WHAT IS EXPECTED
Repeat exactly the lines from the one containing "- [x] [Esercizi (203,204)](Esercizi/203-204.md)" through the last line of the records below, both included, and nothing else.
*** EXCERPTED RECORDS ***
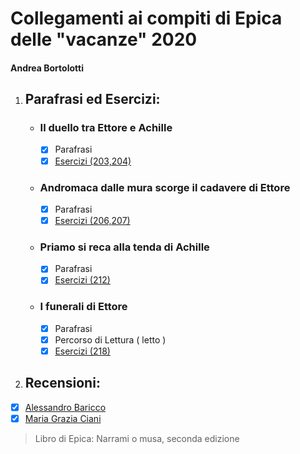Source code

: # Collegamenti ai compiti di Epica delle "vacanze" 2020
#### Andrea Bortolotti
1. ## Parafrasi ed Esercizi: 
    * ### Il duello tra Ettore e Achille  
      - [x] Parafrasi
      - [x] [Esercizi (203,204)](Esercizi/203-204.md)  
    * ### Andromaca dalle mura scorge il cadavere di Ettore  
      - [x] Parafrasi
      - [x] [Esercizi (206,207)](Esercizi/206-207.md)  
    * ### Priamo si reca alla tenda di Achille  
      - [x] Parafrasi
      - [x] [Esercizi (212)](Esercizi/212.md)  
    * ### I funerali di Ettore  
      - [x] Parafrasi
      - [x] Percorso di Lettura ( letto )
      - [x] [Esercizi (218)](Esercizi/218.md)  
2. ## Recensioni:  
 * [x] [Alessandro Baricco](Recensioni%20Iliade/Baricco.md)
 * [x] [Maria Grazia Ciani](Recensioni%20Iliade/Maria%20Grazia%20Ciani.md)

> Libro di Epica: Narrami o musa, seconda edizione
*** End of EXCERPTED RECORDS ***
SOLVED PROBLEM
      - [x] [Esercizi (203,204)](Esercizi/203-204.md)  
    * ### Andromaca dalle mura scorge il cadavere di Ettore  
      - [x] Parafrasi
      - [x] [Esercizi (206,207)](Esercizi/206-207.md)  
    * ### Priamo si reca alla tenda di Achille  
      - [x] Parafrasi
      - [x] [Esercizi (212)](Esercizi/212.md)  
    * ### I funerali di Ettore  
      - [x] Parafrasi
      - [x] Percorso di Lettura ( letto )
      - [x] [Esercizi (218)](Esercizi/218.md)  
2. ## Recensioni:  
 * [x] [Alessandro Baricco](Recensioni%20Iliade/Baricco.md)
 * [x] [Maria Grazia Ciani](Recensioni%20Iliade/Maria%20Grazia%20Ciani.md)

> Libro di Epica: Narrami o musa, seconda edizione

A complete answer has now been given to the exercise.